Mirroring Data and Making Backups with rsync
Mirroring Data and Synchronizing
File Systems with rsync
The
rsync
command can easily and quickly meet several goals on Linux,
BSD, and other platforms.
You can use it locally, within one host,
but it's especially useful for mirroring data from one
host to another.
You can run it on either the source or destination host.
Backups are absolutely vital.
You can use rsync
to
make a complete mirror image of a file system
on another system.
You can recursively copy a directory structure
while preserving file permissions and modification and
access timestamps.
Symbolic links in terms of both absolute and relative
paths will be recreated.
(So would device-special files, named pipes, and sockets,
but those are much less likely to be an issue)
Web site maintenance can become much easier.
You can make changes and additions to a local copy,
and then use rsync
to
synchronize what's on the server with the local copy.
The rsync
command only transfers data as needed,
making it very efficient.
And, it transfers via SSH for security.
Advantages: rsync > ssh+tar
Mirroring Data with ssh
and tar
You can also use a combination of
ssh
and
tar
to make a mirror image of a directory tree,
either from local to remote or remote to local.
However, a great advantage of rsync
is that it only transfers what it needs to.
By default, rsync
makes only a quick check
based on size or modification time to decide what it
needs to transfer.
It deals with timezones as needed — my web
server runs on UTC and my home system and laptop on
local time, but this still works regardless of how
the systems are spread across the Internet.

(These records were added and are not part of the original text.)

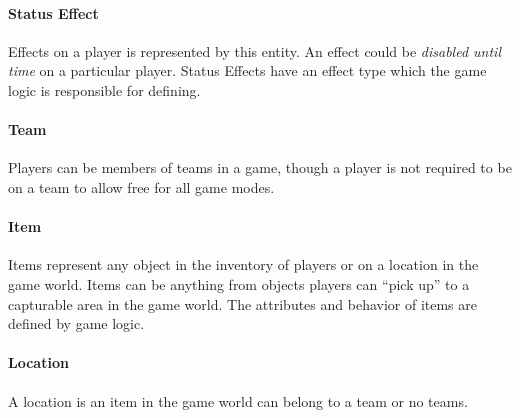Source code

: \paragraph{Status Effect}
Effects on a player is represented by this entity. An effect could be \textit{disabled until time} on a particular player. Status Effects have an effect type which the game logic is responsible for defining.

\paragraph{Team}
Players can be members of teams in a game, though a player is not required to be on a team to allow free for all game modes.


\paragraph{Item}
Items represent any object in the inventory of players or on a location in the game world. Items can be anything from objects players can ``pick up'' to a capturable area in the game world. The attributes and behavior of items are defined by game logic.

\paragraph{Location}
A location is an item in the game world can belong to a team or no teams.





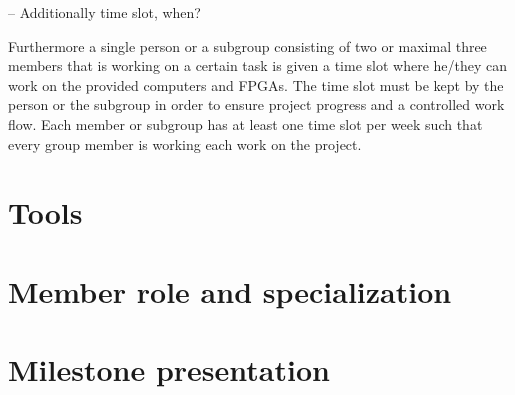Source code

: -- Additionally time slot, when?

Furthermore a single person or a subgroup consisting of two or maximal three members that is working on a certain task is given a time slot where he/they can work on the provided computers and FPGAs.
The time slot must be kept by the person or the subgroup in order to ensure project progress and a controlled work flow.
Each member or subgroup has at least one time slot per week such that every group member is working each work on the project.

\section{Tools}

\section{Member role and specialization}

\section{Milestone presentation}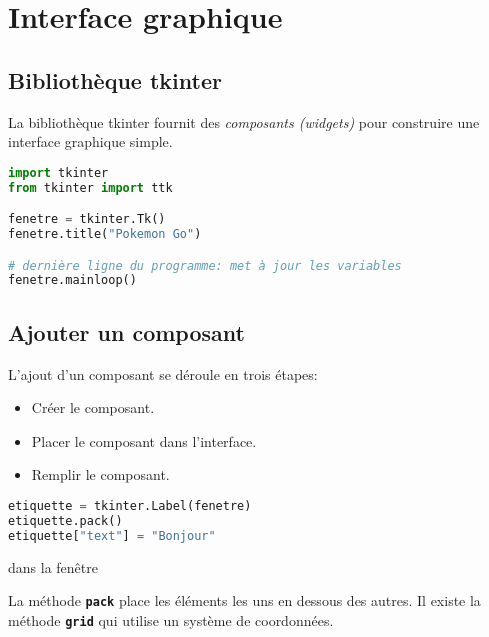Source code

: \documentclass[a4paper,11pt]{article}
\begin{document}
\section{Interface graphique}
\subsection{Bibliothèque tkinter}
La bibliothèque tkinter fournit des \emph{composants (widgets)} pour construire une interface graphique simple.
\begin{center}
\begin{lstlisting}[language=Python]
import tkinter
from tkinter import ttk

fenetre = tkinter.Tk()
fenetre.title("Pokemon Go")

# dernière ligne du programme: met à jour les variables 
fenetre.mainloop()
\end{lstlisting}
\label{interface}
\end{center}
\subsection{Ajouter un composant}
L'ajout d'un composant se déroule en trois étapes:
\begin{itemize}
    \item Créer le composant.
    \item Placer le composant dans l'interface.
    \item Remplir le composant.
\end{itemize}
\begin{center}
\begin{lstlisting}[language=Python]
etiquette = tkinter.Label(fenetre)
etiquette.pack()
etiquette["text"] = "Bonjour"
\end{lstlisting}
 dans la fenêtre
\label{label}
\end{center}
\begin{aretenir}[Commentaire]
La méthode \textbf{\texttt{pack}} place les éléments les uns en dessous des autres. Il existe la méthode \textbf{\texttt{grid}} qui utilise un système de coordonnées.
\end{aretenir}
\end{document}

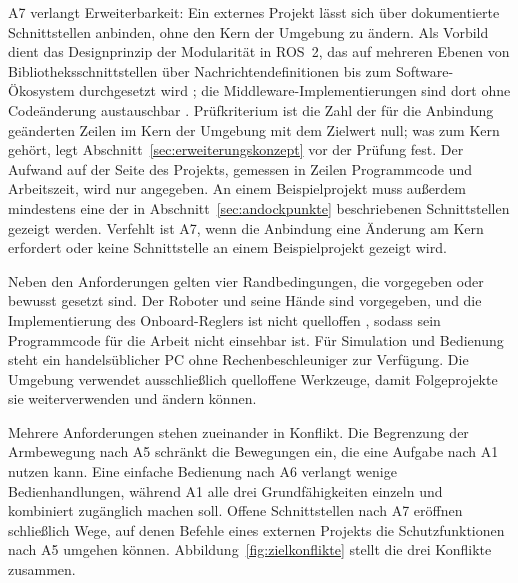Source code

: A7 verlangt Erweiterbarkeit: Ein externes Projekt lässt sich über dokumentierte Schnittstellen anbinden, ohne den Kern der Umgebung zu ändern.
Als Vorbild dient das Designprinzip der Modularität in ROS~2, das auf mehreren Ebenen von Bibliotheksschnittstellen über Nachrichtendefinitionen bis zum Software-Ökosystem durchgesetzt wird \cite{Macenski2022}; die Middleware-Implementierungen sind dort ohne Codeänderung austauschbar \cite{Macenski2022}.
Prüfkriterium ist die Zahl der für die Anbindung geänderten Zeilen im Kern der Umgebung mit dem Zielwert null; was zum Kern gehört, legt Abschnitt~\ref{sec:erweiterungskonzept} vor der Prüfung fest. %
Der Aufwand auf der Seite des Projekts, gemessen in Zeilen Programmcode und Arbeitszeit, wird nur angegeben. %
An einem Beispielprojekt muss außerdem mindestens eine der in Abschnitt~\ref{sec:andockpunkte} beschriebenen Schnittstellen gezeigt werden. %
Verfehlt ist A7, wenn die Anbindung eine Änderung am Kern erfordert oder keine Schnittstelle an einem Beispielprojekt gezeigt wird.

Neben den Anforderungen gelten vier Randbedingungen, die vorgegeben oder bewusst gesetzt sind.
Der Roboter und seine Hände sind vorgegeben, und die Implementierung des Onboard-Reglers ist nicht quelloffen \cite{Hu2026}, sodass sein Programmcode für die Arbeit nicht einsehbar ist.
Für Simulation und Bedienung steht ein handelsüblicher PC ohne Rechenbeschleuniger zur Verfügung.
Die Umgebung verwendet ausschließlich quelloffene Werkzeuge, damit Folgeprojekte sie weiterverwenden und ändern können.

Mehrere Anforderungen stehen zueinander in Konflikt.
Die Begrenzung der Armbewegung nach A5 schränkt die Bewegungen ein, die eine Aufgabe nach A1 nutzen kann.
Eine einfache Bedienung nach A6 verlangt wenige Bedienhandlungen, während A1 alle drei Grundfähigkeiten einzeln und kombiniert zugänglich machen soll.
Offene Schnittstellen nach A7 eröffnen schließlich Wege, auf denen Befehle eines externen Projekts die Schutzfunktionen nach A5 umgehen können.
Abbildung~\ref{fig:zielkonflikte} stellt die drei Konflikte zusammen.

The file system actually stores the time and offset
from UTC, use the stat
command to verify
that for yourself.
However, you can use the --checksum
option
to instead analyze content to decide what needs to be
transferred.
How to Use rsync
Below is an example of using rsync
.
I have just edited several files on my web site,
editing the files on my local machine.
Now I want to upload all the changes to my server.
If the changes include creating new directories,
files, or symbolic links, all of those will be created
on the remote system.
As for the options:
-a
Archive mode: Recursively follow the directory
tree structure preserving owners, groups,
permissions, modification timestamps,
symbolic links, and device-special files.
You have to do this as root
to create device nodes or change ownership.
Add the -U
or --atimes
option to also preserve access timestamps.
-v
Verbose mode, narrate the list of transferred files.
--progress
Show the progress for individual files.
This is very useful when large files are
involved, to assure you that it's working.
It also shows the network performance.
--exclude xyz
Exclude paths containing the string xyz
.
You can use this multiple times.
The following example will not copy
vi/vim
swap files named
*.swp
or directories named
old-css
or old-js
.
Here we go with the command, and the output.
All the additions and updates in the local
/var/www/html
directory tree will be copied
to the same location on the host
cromwell-intl.com
.
Thousands of files that don't need to be uploaded, won't be.
$ rsync -av --progress \ --exclude '*.swp' \ --exclude '/old-css/' \ --exclude '/old-js/' \ /var/www/html/ cromwell-intl.com:/var/www/html sending incremental file list sitemap.txt 63,071 100% 59.48MB/s 0:00:00 (xfr#1, ir-chk=1041/1055) open-source/ open-source/Index.html 30,250 100% 113.18kB/s 0:00:00 (xfr#2, ir-chk=1133/3867) open-source/rsync.html 6,623 100% 24.78kB/s 0:00:00 (xfr#3, ir-chk=1079/3867) open-source/tar-and-ssh.html 7,009 100% 26.23kB/s 0:00:00 (xfr#4, ir-chk=1067/3867) sent 455,142 bytes received 1,992 bytes 130,609.71 bytes/sec total size is 2,249,384,384 speedup is 4,920.62
To That Location? Or Into That Location?
In the above example, the destination already exists.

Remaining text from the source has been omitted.